## [THE TASK]
Return every line below exactly, without dropping any.

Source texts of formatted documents
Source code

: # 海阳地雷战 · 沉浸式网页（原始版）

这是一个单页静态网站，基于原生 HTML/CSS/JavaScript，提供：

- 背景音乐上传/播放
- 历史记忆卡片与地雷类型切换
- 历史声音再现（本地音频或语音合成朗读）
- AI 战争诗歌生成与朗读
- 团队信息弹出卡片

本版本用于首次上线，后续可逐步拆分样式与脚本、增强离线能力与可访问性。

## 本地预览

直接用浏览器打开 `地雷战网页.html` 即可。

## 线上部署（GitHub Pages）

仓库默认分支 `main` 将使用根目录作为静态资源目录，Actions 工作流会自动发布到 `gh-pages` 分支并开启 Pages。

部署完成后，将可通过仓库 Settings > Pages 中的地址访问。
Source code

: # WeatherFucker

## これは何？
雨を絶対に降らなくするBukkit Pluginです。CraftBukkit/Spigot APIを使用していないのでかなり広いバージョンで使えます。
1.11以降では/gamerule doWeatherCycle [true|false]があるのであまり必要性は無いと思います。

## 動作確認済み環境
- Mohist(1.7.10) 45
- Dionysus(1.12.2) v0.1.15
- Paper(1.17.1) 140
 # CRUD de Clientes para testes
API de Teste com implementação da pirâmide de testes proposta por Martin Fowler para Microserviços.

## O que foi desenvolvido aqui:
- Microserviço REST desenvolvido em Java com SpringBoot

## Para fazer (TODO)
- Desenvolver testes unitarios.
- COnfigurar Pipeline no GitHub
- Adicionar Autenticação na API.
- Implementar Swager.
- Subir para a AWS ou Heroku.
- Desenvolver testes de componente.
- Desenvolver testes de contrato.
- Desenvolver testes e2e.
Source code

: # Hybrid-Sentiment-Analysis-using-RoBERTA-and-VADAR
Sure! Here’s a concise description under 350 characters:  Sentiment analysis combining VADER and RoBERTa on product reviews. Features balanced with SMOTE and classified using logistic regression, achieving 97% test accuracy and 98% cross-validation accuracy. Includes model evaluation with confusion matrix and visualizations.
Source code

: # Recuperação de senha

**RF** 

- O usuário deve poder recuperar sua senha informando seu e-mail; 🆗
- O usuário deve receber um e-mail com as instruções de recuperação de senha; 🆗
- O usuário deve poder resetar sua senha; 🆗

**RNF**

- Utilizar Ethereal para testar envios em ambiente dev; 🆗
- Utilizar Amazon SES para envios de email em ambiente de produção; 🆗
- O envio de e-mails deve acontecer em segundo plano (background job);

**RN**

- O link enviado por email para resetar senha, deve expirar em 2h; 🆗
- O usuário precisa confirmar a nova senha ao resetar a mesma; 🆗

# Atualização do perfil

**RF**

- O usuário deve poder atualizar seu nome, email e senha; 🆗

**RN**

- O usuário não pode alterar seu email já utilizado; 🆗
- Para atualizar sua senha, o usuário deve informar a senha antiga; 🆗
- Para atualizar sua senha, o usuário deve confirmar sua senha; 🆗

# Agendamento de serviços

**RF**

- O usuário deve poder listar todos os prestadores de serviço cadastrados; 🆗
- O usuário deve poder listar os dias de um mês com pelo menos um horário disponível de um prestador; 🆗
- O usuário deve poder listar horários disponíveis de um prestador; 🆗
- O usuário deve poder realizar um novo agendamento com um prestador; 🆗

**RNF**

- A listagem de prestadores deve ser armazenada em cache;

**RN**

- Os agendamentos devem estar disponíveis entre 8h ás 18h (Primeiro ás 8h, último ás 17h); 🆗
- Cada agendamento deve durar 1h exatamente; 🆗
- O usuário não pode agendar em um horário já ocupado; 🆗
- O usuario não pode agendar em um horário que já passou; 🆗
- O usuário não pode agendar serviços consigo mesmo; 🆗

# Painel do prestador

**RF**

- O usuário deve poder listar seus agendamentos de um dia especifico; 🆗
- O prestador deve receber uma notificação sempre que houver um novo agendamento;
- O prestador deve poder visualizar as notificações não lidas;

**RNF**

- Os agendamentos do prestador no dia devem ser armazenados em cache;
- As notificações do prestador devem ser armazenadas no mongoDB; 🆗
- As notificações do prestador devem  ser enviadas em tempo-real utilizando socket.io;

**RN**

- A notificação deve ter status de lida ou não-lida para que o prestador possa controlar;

## [RESULT OF THE EXERCISE]
Source code

: # 海阳地雷战 · 沉浸式网页（原始版）

这是一个单页静态网站，基于原生 HTML/CSS/JavaScript，提供：

- 背景音乐上传/播放
- 历史记忆卡片与地雷类型切换
- 历史声音再现（本地音频或语音合成朗读）
- AI 战争诗歌生成与朗读
- 团队信息弹出卡片

本版本用于首次上线，后续可逐步拆分样式与脚本、增强离线能力与可访问性。

## 本地预览

直接用浏览器打开 `地雷战网页.html` 即可。

## 线上部署（GitHub Pages）

仓库默认分支 `main` 将使用根目录作为静态资源目录，Actions 工作流会自动发布到 `gh-pages` 分支并开启 Pages。

部署完成后，将可通过仓库 Settings > Pages 中的地址访问。
Source code

: # WeatherFucker

## これは何？
雨を絶対に降らなくするBukkit Pluginです。CraftBukkit/Spigot APIを使用していないのでかなり広いバージョンで使えます。
1.11以降では/gamerule doWeatherCycle [true|false]があるのであまり必要性は無いと思います。

## 動作確認済み環境
- Mohist(1.7.10) 45
- Dionysus(1.12.2) v0.1.15
- Paper(1.17.1) 140
 # CRUD de Clientes para testes
API de Teste com implementação da pirâmide de testes proposta por Martin Fowler para Microserviços.

## O que foi desenvolvido aqui:
- Microserviço REST desenvolvido em Java com SpringBoot

## Para fazer (TODO)
- Desenvolver testes unitarios.
- COnfigurar Pipeline no GitHub
- Adicionar Autenticação na API.
- Implementar Swager.
- Subir para a AWS ou Heroku.
- Desenvolver testes de componente.
- Desenvolver testes de contrato.
- Desenvolver testes e2e.
Source code

: # Hybrid-Sentiment-Analysis-using-RoBERTA-and-VADAR
Sure! Here’s a concise description under 350 characters:  Sentiment analysis combining VADER and RoBERTa on product reviews. Features balanced with SMOTE and classified using logistic regression, achieving 97% test accuracy and 98% cross-validation accuracy. Includes model evaluation with confusion matrix and visualizations.
Source code

: # Recuperação de senha

**RF** 

- O usuário deve poder recuperar sua senha informando seu e-mail; 🆗
- O usuário deve receber um e-mail com as instruções de recuperação de senha; 🆗
- O usuário deve poder resetar sua senha; 🆗

**RNF**

- Utilizar Ethereal para testar envios em ambiente dev; 🆗
- Utilizar Amazon SES para envios de email em ambiente de produção; 🆗
- O envio de e-mails deve acontecer em segundo plano (background job);

**RN**

- O link enviado por email para resetar senha, deve expirar em 2h; 🆗
- O usuário precisa confirmar a nova senha ao resetar a mesma; 🆗

# Atualização do perfil

**RF**

- O usuário deve poder atualizar seu nome, email e senha; 🆗

**RN**

- O usuário não pode alterar seu email já utilizado; 🆗
- Para atualizar sua senha, o usuário deve informar a senha antiga; 🆗
- Para atualizar sua senha, o usuário deve confirmar sua senha; 🆗

# Agendamento de serviços

**RF**

- O usuário deve poder listar todos os prestadores de serviço cadastrados; 🆗
- O usuário deve poder listar os dias de um mês com pelo menos um horário disponível de um prestador; 🆗
- O usuário deve poder listar horários disponíveis de um prestador; 🆗
- O usuário deve poder realizar um novo agendamento com um prestador; 🆗

**RNF**

- A listagem de prestadores deve ser armazenada em cache;

**RN**

- Os agendamentos devem estar disponíveis entre 8h ás 18h (Primeiro ás 8h, último ás 17h); 🆗
- Cada agendamento deve durar 1h exatamente; 🆗
- O usuário não pode agendar em um horário já ocupado; 🆗
- O usuario não pode agendar em um horário que já passou; 🆗
- O usuário não pode agendar serviços consigo mesmo; 🆗

# Painel do prestador

**RF**

- O usuário deve poder listar seus agendamentos de um dia especifico; 🆗
- O prestador deve receber uma notificação sempre que houver um novo agendamento;
- O prestador deve poder visualizar as notificações não lidas;

**RNF**

- Os agendamentos do prestador no dia devem ser armazenados em cache;
- As notificações do prestador devem ser armazenadas no mongoDB; 🆗
- As notificações do prestador devem  ser enviadas em tempo-real utilizando socket.io;

**RN**

- A notificação deve ter status de lida ou não-lida para que o prestador possa controlar;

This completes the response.